2006年
7月9日

≪今日の聖書から≫
 5章に至るまでの簡単な歴史を思い出してみましょう。ヨセフは兄弟達とそんなに仲が良くなかったようです。最終的にはヨセフは兄弟達によってエジプト人に売り渡されることになってしまいます。しかし神様の不思議な導きがあります。ここで不思議な導きと言いますのは、ヨセフ個人に対するものというよりはイスラエルの人々を中心とする世界の歴史を導くことを意味しています。ヨセフの父ヤコブは、てっきりヨセフは死んだと思っていました。その間にヨセフはエジプトのパロ(エジプト王)のもとで、エジプトの大臣として出世することになります。食料の全てを管理する権力が与えられているほどでした。カナンの地方が大飢饉に襲われた頃、イスラエル人は、エジプトに食料を求めることになるのですが、その交渉相手になったのが、かつて見捨てた兄弟ヨセフだったということになります。こんなような時、私達だったらどうするでしょうか。兄弟だって“自分を見捨てた者”のことなど知るものかと言いそうです。ヨセフは何を思っていたでしょう。

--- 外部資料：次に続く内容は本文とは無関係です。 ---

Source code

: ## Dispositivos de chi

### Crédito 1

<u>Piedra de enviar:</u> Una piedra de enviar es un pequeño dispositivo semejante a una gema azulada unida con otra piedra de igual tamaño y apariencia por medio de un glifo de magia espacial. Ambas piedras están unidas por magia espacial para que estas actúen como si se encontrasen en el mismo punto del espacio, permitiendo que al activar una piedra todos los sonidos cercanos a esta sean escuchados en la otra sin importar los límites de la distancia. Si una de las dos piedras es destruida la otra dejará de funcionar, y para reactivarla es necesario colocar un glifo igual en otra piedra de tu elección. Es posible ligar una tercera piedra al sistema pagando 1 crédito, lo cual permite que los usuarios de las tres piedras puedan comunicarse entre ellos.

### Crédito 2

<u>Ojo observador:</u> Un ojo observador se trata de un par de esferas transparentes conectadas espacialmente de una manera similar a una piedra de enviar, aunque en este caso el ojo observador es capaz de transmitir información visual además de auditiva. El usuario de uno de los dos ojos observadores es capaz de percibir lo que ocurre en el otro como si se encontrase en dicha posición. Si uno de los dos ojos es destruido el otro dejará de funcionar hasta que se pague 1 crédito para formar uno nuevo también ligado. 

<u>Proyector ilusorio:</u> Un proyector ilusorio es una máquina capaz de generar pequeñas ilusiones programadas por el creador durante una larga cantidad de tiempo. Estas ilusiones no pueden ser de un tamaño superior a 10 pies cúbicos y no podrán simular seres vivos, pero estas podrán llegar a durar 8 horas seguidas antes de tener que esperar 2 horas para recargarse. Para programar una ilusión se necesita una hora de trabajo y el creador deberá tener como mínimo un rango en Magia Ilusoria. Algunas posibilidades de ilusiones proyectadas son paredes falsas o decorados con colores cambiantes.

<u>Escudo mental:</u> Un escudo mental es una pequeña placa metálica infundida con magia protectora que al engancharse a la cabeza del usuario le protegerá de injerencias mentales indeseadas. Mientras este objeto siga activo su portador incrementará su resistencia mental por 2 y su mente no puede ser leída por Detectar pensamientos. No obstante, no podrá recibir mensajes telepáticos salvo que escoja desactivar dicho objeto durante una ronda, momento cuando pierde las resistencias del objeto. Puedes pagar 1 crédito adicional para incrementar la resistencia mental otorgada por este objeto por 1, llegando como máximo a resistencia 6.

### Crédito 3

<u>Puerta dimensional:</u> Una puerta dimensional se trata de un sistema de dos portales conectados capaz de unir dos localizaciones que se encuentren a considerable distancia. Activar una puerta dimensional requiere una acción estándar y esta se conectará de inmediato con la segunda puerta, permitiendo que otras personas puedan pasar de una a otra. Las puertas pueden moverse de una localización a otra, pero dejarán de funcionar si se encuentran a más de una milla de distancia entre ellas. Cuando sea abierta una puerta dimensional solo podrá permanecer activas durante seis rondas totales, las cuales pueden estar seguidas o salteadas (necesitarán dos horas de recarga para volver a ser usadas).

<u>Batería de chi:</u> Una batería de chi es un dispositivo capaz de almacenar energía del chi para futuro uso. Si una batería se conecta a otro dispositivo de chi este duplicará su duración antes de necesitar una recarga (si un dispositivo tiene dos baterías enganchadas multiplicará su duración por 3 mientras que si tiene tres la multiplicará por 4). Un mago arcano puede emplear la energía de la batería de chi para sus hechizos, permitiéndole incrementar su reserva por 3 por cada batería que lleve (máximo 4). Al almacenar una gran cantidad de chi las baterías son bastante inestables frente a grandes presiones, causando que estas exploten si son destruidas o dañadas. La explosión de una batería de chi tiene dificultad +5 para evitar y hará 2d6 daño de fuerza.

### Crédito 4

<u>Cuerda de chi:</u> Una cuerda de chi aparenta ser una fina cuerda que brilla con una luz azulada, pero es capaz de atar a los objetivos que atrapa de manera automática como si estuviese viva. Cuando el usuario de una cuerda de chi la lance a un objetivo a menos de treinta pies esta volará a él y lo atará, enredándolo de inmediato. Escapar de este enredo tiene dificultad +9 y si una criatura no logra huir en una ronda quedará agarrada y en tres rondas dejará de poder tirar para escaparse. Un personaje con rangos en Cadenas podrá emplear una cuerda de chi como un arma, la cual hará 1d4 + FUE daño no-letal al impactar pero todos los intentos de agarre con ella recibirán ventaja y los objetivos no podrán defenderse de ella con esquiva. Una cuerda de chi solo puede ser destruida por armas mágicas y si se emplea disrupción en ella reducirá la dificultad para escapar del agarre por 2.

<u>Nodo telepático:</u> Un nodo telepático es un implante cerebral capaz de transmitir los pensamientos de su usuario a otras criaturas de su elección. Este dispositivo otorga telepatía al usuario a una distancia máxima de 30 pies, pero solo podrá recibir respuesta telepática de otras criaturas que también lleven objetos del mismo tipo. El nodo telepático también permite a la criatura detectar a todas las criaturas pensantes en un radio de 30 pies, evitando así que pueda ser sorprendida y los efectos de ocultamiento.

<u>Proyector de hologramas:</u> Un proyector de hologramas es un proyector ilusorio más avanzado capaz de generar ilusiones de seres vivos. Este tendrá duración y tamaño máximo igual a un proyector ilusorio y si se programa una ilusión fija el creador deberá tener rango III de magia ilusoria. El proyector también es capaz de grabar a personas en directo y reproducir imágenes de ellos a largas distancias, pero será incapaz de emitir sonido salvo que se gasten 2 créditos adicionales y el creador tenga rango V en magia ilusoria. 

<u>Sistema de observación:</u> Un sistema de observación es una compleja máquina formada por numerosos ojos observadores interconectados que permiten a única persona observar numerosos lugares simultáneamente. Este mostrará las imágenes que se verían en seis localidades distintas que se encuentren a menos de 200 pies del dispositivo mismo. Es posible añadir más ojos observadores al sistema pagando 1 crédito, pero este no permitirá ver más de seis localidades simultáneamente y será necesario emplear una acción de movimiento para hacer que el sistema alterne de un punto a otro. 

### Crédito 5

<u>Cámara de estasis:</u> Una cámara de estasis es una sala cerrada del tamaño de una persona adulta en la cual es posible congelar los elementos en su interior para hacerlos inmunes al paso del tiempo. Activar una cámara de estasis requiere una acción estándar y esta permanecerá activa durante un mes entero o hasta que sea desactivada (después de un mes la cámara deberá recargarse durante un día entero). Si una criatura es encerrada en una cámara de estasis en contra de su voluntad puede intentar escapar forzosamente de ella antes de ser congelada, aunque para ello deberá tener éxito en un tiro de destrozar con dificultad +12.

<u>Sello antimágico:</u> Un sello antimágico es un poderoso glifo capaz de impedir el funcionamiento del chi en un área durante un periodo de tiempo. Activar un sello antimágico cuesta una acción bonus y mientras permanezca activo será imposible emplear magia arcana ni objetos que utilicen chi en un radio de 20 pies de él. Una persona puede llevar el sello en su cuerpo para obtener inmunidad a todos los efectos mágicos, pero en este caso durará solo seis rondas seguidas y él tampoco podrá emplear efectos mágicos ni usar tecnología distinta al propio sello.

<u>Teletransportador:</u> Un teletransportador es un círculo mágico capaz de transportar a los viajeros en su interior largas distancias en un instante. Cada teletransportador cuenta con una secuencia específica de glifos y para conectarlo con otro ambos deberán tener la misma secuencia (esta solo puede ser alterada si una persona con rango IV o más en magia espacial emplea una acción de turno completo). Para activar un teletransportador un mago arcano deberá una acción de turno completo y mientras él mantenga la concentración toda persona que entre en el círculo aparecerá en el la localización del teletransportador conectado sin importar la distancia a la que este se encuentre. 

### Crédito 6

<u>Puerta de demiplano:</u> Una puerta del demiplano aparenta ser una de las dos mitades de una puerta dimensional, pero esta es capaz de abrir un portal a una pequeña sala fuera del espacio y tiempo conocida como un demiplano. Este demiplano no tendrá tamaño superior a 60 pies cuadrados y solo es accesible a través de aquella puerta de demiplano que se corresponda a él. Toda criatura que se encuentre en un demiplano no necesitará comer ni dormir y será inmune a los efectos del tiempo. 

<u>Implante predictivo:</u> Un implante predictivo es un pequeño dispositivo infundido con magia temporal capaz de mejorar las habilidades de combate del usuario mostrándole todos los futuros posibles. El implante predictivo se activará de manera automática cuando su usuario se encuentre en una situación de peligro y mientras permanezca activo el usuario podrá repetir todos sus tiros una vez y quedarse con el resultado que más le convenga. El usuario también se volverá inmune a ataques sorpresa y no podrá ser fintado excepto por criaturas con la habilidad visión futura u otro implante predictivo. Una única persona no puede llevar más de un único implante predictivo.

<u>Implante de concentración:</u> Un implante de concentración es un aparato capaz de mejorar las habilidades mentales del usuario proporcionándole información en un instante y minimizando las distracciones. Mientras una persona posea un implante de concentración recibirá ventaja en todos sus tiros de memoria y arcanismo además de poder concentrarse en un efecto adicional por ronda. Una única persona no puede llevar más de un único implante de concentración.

“私はイスラエルの息子”という思いを育み続けていたことが、聖書の随所に読んでとれます。次に彼は“伴ってくださるアブラハムの神”から離れて、エジプト人になってしまうこともしませんでした。“そこでヨセフはヨセフ、彼らは彼ら、陪食のエジプトびとはエジプトびと、と別々に席に着いた。エジプトびとはヘブルびとと共に食事することができなかった。それはエジプトびとの忌むところであったからである。(43:32)”などという記事を見ても実に複雑な関係だったことが判ります。今日の箇所になって、事態はヨセフの手をも離れ神の物となったのです。人のかけひき、根回しを離れ、ヨセフは全てを忘れ、自分がイスラエル人であることや父ヤコブのことで満たされました。彼の信仰の訓練の実ったときです。行いの全てにおいて聖くされたのです。過去のことはなかったことにはならないのですが、彼を離れ、彼を支配したのは、彼の“神様との関係で”なすべきことにつき進んだのです。この道が彼の最も益となることでもあり、最も辛い時にこそ信仰から離れないでいられるという、訓練の結果だったのです。